There's a lot of wisdom in this thread. It's a cliche, but people change SO drastically from their teens to their 20s and from 20-25, at least in my experience/opinion. At 20, you have your entire dating life ahead of you. It's obvious that you're a pretty girl, so you should have a few options for your next relationship, whenever that might happen. You should never settle for something that's 95% good. Nothing will ever be 100% good because even the best relationships have hiccups, but I could never imagine accepting a relationship where either I or the other person involved said ANYTHING like what he said in a public place. In private and joking around? Very different. In public? Very much a lack of respect that, as has been wisely pointed out, will only devolve, especially if he's 24. It'd take something incredibly serious to change him now...and he knows you'll take it, so what motivates him to change?
It sounds like you made a quick decision in your text to say you can't do this anymore. While a break up via text (if I understood correctly) isn't the best way to go about it, it gets the ball rolling. Do not back down. You HAVE to stand up for yourself and you have the wisdom to recognize what's happening, that you're trying to rationalize it, and that rationalizing is enabling him.
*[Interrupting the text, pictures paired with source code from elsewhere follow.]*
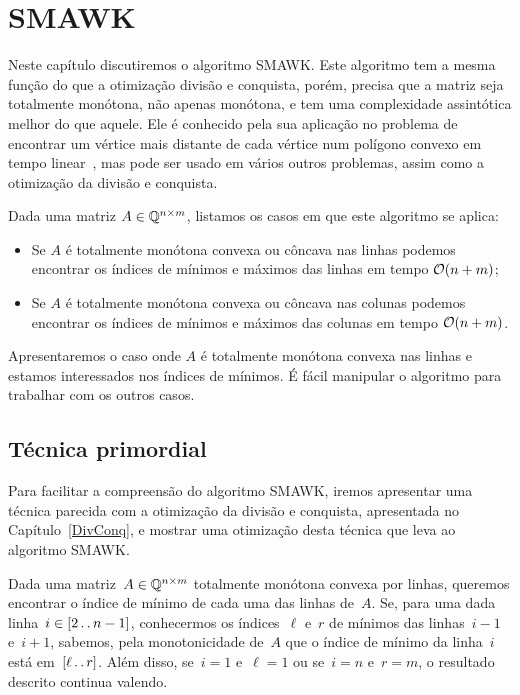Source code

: \chapter{SMAWK}
\label{SMAWK}


Neste capítulo discutiremos o algoritmo SMAWK. Este algoritmo tem a mesma função do que a otimização divisão e conquista, porém, precisa que a matriz seja totalmente monótona, não apenas monótona, e tem uma complexidade assintótica melhor do que aquele. Ele é conhecido pela sua aplicação no problema de encontrar um vértice mais distante de cada vértice num polígono convexo em tempo linear~\cite{Aggarwal:1987}, mas pode ser usado em vários outros problemas, assim como a otimização da divisão e conquista.

Dada uma matriz $A \in \mathbb{Q}^{n \times m}$, listamos os casos em que este algoritmo se aplica:
\begin{itemize}
    \item Se $A$ é totalmente monótona convexa ou côncava nas linhas podemos encontrar os índices de mínimos e máximos das linhas em tempo $\mathcal{O}(n + m)$;
    \item Se $A$ é totalmente monótona convexa ou côncava nas colunas podemos encontrar os índices de mínimos e máximos das colunas em tempo $\mathcal{O}(n + m)$.
\end{itemize}

Apresentaremos o caso onde $A$ é totalmente monótona convexa nas linhas e estamos interessados nos índices de mínimos. É fácil manipular o algoritmo para trabalhar com os outros casos.


\section{Técnica primordial} \label{SMAWK:primordial}
Para facilitar a compreensão do algoritmo SMAWK, iremos apresentar uma técnica parecida com a otimização da divisão e conquista, apresentada no Capítulo~\ref{DivConq}, e mostrar uma otimização desta técnica que leva ao algoritmo SMAWK.

Dada uma matriz~$A \in \mathbb{Q}^{n \times m}$ totalmente monótona convexa por linhas, queremos encontrar o índice de mínimo de cada uma das linhas de~$A$. Se, para uma dada linha~${ i \in [2 \,.\,.\, n-1] }$, conhecermos os índices~$\ell$ e~$r$ de mínimos das linhas~${ i-1 }$ e~${ i+1 }$, sabemos, pela monotonicidade de~$A$ que o índice de mínimo da linha~$i$ está em~${ [\ell \,.\,.\, r] }$. Além disso, se~${ i = 1 }$ e~${ \ell = 1 }$ ou se~${ i = n }$ e~${ r = m }$, o resultado descrito continua valendo.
My post is more or less a summation of many points already made. From my own personal relationship experience, the only one that's worked is the only one where there's mutual respect, communication, and compromise. It took a lot of stumbles and falls to get me here, but I couldn't be happier. Sadly, it took me 25 years to find her, but the last 6 years of my life have been an incredible experience.
DO NOT SETTLE because it's great 95% of the time. Let me repeat...DO NOT SETTLE. Follow the path that you started on with your text to him.
And you have a forum full of support. Can't beat that.